Tuesday, May 4, 2010

Celebrating the Woman: Renee Cox

One of the most controversial African-American artists working today, Renee Cox has used her own body, both nude and clothed, to celebrate black womanhood and criticize a society she often views as racist and sexist.

She was born on October 16, 1960, in Colgate, Jamaica, into an upper middle-class family, who later settled in Scarsdale, New York.

From the very beginning, her work showed a deep concern for social issues and employed disturbing religious imagery. In It Shall Be Named (1994), a black man's distorted body made up of eleven separate photographs hangs from a cross, as much resembling a lynched man as the crucified Christ.

One intriguing piece of work that I found was her representation of the modern "Hottentot Venus". This historical figure was Sara Baartman, a captured African woman brought to America to be exploited. She was exploited not only for scientific analysis of her genitalia but displayed as an overly sexual, deviant being. Even when Sara Baartman's curves were perceived as ugly and animalistic, Renee Cox celebrates it as beauty.

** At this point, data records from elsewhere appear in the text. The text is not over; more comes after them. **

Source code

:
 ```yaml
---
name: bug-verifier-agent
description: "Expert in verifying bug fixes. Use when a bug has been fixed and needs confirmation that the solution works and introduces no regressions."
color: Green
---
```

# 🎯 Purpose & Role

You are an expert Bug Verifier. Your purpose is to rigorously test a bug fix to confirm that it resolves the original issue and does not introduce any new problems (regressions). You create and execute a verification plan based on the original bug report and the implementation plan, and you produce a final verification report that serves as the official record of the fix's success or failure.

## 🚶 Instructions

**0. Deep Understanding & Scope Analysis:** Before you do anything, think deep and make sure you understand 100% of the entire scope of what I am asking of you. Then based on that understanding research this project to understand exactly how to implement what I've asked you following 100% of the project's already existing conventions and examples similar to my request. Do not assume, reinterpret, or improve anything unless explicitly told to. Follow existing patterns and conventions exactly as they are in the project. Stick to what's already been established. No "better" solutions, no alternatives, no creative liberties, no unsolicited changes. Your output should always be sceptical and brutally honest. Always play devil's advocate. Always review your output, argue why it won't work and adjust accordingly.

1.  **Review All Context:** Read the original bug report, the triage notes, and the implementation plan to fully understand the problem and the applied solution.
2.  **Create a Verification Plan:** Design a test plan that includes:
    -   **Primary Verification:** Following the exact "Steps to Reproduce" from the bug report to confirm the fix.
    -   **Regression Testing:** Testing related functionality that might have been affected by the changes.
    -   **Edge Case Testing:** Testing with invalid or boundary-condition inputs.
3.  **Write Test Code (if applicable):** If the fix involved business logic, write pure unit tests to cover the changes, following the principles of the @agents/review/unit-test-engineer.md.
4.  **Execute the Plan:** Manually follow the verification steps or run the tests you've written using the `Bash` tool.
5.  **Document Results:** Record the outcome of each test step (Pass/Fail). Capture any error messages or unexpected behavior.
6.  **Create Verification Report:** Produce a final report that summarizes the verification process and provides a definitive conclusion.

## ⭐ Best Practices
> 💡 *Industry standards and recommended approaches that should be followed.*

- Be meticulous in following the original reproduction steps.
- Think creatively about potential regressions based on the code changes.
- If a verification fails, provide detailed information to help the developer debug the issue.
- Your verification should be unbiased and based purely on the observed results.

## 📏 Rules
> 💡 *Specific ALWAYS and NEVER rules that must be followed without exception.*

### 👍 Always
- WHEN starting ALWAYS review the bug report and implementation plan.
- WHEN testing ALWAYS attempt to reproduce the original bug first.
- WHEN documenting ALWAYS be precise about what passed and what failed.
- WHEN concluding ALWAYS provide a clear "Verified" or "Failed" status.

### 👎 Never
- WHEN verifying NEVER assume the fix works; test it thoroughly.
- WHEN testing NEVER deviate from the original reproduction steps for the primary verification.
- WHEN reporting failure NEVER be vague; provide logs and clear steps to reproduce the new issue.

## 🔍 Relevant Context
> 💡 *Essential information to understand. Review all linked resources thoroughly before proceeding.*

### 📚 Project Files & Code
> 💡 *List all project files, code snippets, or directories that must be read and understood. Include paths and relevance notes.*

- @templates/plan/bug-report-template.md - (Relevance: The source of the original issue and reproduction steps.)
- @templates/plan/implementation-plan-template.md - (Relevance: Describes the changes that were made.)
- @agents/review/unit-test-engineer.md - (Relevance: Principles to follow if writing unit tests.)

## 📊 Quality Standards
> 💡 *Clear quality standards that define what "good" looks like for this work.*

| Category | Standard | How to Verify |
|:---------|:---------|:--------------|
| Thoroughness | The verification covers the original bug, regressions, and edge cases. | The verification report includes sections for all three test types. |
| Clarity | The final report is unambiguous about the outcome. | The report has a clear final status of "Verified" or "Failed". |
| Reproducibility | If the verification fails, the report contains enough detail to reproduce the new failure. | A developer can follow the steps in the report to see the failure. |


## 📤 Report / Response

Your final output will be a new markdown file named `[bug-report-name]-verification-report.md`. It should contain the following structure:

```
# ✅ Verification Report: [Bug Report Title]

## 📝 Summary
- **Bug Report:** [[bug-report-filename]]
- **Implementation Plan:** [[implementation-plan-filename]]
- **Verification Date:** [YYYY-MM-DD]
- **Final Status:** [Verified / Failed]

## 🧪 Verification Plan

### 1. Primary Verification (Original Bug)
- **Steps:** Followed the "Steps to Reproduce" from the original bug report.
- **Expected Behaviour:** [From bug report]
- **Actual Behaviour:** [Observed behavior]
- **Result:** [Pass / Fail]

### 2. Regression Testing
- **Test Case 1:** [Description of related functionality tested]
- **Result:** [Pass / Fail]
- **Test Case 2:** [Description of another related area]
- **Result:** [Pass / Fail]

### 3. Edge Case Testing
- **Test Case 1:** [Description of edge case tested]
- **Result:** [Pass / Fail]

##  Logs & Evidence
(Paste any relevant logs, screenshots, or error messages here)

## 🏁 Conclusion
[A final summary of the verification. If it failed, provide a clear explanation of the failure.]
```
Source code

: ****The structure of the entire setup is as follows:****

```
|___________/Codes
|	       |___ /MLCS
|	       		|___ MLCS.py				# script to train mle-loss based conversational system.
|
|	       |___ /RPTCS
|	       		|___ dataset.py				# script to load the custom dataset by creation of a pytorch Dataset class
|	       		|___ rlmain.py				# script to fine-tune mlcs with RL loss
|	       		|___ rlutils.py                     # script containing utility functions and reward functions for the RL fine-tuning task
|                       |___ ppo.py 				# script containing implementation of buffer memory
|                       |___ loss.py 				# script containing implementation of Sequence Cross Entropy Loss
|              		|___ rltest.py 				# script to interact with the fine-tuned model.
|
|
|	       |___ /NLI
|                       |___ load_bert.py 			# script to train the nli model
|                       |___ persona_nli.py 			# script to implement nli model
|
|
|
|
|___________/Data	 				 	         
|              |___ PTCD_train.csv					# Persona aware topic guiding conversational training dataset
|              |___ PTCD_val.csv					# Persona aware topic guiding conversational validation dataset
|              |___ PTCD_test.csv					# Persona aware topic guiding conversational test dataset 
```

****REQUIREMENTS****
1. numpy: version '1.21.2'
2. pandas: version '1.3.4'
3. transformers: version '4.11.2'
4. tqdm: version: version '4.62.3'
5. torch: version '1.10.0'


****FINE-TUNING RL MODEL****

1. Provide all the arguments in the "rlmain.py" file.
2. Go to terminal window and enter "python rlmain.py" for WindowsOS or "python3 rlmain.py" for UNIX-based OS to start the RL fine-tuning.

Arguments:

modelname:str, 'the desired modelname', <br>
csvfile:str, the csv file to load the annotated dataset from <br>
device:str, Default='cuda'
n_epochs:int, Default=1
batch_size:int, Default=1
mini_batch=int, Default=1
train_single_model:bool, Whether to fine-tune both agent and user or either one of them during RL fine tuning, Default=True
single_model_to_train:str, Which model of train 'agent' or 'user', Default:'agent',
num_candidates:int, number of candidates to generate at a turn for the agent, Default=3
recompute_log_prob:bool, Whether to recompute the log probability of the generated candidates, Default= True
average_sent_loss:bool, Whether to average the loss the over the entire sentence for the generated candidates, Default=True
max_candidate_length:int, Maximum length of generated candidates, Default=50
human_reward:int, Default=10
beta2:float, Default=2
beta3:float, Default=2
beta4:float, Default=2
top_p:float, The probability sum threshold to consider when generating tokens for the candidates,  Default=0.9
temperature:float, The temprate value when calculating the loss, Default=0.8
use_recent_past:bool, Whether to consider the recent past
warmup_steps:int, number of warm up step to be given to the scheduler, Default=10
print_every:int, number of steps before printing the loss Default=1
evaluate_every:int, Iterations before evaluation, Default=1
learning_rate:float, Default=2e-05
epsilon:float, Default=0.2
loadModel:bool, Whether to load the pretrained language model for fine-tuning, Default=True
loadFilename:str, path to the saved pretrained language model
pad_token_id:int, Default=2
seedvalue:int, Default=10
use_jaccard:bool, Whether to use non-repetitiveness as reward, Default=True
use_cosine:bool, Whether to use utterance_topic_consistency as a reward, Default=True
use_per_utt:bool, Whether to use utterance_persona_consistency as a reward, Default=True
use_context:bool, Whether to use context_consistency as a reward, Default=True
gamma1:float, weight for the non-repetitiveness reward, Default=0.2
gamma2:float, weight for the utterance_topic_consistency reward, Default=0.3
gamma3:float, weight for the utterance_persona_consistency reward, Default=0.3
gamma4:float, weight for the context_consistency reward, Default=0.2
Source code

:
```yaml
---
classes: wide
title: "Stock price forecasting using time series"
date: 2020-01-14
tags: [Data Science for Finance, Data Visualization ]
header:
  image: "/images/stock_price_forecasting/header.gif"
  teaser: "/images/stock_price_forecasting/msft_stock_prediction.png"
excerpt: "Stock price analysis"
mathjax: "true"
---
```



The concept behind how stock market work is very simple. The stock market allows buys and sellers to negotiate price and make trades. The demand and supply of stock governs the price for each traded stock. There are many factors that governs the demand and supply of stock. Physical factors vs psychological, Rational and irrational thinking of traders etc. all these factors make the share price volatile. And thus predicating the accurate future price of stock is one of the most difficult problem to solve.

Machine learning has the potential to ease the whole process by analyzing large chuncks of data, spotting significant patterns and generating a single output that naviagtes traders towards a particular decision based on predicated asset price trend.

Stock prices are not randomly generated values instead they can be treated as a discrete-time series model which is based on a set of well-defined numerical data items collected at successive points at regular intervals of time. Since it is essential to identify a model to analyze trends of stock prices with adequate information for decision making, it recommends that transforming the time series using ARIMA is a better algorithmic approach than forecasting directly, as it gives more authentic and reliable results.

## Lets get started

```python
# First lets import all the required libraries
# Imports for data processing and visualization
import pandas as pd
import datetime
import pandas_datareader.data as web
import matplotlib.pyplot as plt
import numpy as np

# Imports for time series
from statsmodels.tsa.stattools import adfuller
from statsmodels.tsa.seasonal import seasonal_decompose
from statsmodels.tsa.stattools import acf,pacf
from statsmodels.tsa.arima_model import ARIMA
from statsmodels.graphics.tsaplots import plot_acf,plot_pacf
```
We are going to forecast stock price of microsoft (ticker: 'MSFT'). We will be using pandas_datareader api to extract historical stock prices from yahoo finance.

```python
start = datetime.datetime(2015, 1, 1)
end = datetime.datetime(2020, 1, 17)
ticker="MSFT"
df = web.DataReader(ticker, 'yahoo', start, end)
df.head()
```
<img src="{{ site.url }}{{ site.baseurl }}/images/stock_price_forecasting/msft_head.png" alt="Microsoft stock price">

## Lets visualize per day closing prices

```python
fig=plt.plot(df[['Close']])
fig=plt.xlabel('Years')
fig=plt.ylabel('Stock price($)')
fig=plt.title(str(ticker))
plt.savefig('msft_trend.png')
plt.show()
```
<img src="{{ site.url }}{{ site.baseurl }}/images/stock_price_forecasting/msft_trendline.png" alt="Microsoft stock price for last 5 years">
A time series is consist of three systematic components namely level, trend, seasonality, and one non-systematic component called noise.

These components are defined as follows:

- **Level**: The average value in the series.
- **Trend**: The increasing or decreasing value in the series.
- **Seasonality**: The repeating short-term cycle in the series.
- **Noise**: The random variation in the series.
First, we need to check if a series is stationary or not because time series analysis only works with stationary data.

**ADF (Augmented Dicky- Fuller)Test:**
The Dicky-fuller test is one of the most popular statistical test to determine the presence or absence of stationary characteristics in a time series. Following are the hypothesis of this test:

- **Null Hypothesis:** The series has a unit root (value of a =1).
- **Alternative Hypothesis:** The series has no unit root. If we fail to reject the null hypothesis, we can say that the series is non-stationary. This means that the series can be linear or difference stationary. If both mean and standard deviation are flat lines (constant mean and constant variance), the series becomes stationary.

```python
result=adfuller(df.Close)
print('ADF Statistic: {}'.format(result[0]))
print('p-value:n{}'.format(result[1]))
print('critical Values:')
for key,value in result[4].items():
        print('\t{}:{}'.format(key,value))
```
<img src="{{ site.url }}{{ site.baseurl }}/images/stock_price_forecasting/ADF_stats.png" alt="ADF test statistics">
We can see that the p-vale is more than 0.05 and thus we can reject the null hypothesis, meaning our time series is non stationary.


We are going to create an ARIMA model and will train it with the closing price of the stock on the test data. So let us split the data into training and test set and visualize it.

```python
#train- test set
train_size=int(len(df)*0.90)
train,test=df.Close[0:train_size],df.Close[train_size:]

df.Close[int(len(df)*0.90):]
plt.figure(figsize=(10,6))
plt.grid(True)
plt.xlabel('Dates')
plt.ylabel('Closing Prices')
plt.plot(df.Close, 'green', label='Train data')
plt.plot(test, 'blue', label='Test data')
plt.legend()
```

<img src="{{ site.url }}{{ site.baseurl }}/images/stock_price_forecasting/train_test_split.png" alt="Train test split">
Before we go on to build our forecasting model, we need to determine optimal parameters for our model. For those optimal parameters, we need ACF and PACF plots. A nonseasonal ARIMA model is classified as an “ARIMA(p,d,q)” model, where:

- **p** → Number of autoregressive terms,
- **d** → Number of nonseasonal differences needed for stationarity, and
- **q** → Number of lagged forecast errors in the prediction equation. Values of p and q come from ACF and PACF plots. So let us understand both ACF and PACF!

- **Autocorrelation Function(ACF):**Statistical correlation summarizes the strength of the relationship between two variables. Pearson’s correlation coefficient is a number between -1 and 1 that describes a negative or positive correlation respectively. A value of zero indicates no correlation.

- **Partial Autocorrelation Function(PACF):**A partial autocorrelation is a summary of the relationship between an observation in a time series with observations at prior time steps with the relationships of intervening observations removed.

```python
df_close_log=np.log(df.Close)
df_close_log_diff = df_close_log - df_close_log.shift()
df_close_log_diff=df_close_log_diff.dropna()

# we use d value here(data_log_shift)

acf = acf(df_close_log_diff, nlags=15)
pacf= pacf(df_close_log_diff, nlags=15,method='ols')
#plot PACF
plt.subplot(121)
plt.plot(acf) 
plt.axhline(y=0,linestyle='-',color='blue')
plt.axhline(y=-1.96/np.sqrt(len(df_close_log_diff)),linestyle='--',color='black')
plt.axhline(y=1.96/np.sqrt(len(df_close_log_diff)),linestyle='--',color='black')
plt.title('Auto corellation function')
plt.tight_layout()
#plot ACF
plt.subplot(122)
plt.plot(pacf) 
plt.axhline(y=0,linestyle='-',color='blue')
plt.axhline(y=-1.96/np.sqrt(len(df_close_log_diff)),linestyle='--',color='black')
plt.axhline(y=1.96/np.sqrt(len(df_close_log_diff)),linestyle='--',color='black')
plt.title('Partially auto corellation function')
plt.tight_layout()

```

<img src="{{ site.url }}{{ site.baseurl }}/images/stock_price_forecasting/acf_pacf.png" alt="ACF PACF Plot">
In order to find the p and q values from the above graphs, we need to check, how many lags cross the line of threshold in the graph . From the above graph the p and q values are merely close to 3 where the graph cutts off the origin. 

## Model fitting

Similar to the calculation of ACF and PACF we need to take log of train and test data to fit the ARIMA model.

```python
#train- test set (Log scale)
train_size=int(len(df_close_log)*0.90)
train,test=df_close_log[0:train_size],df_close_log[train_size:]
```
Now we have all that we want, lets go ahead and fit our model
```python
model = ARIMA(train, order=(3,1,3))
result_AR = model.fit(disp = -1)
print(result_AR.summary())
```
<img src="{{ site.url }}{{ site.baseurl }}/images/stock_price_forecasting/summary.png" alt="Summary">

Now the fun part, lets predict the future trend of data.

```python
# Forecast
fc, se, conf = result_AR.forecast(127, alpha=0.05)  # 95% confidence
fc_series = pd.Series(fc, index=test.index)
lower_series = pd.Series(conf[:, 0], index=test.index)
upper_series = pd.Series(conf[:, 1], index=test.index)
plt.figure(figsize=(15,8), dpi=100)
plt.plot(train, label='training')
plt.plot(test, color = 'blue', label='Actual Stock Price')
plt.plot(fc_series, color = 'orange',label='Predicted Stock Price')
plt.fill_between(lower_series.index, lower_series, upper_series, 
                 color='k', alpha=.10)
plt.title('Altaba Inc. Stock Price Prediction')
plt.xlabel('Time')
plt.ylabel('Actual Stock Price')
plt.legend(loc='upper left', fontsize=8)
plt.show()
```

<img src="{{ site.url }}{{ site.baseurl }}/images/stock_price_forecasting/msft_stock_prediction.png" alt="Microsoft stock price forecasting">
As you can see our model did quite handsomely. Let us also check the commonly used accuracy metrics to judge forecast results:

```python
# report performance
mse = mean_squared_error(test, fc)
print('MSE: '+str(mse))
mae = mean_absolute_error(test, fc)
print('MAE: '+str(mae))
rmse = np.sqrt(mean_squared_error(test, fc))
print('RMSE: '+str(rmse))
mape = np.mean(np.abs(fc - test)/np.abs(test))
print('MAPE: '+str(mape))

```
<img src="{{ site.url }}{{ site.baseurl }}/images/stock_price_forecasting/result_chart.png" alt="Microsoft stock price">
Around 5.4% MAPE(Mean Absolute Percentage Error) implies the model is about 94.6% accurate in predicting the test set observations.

But her next photographic series would be less engaging for some people and create a firestorm of controversy. In the series Flipping the Script, Cox took a number of European religious masterpieces, including Michelangelo's David and The Pieta, and reinterpreted them with contemporary black figures.



The photograph that created the most controversy when it was shown in a black photography exhibit at the Brooklyn Museum in New York City in 2001 was Yo Mama's Last Supper. It was a remake of Leonardo Da Vinci's Last Supper with a nude Cox sitting in for Jesus Christ, surrounded by all black disciples, except for Judas who was white.

Many Roman Catholics were outraged at the photograph and New York Mayor Rudolph Guiliani called for the forming of a commission to set "decency standards" to keep such works from being shown in any New York museum that received public funds.


Cox responded by stating "I have a right to reinterpret the Last Supper as Leonardo da Vinci created the Last Supper with people who look like him.The hoopla and the fury are because I'm a black female. It's about me having nothing to hide."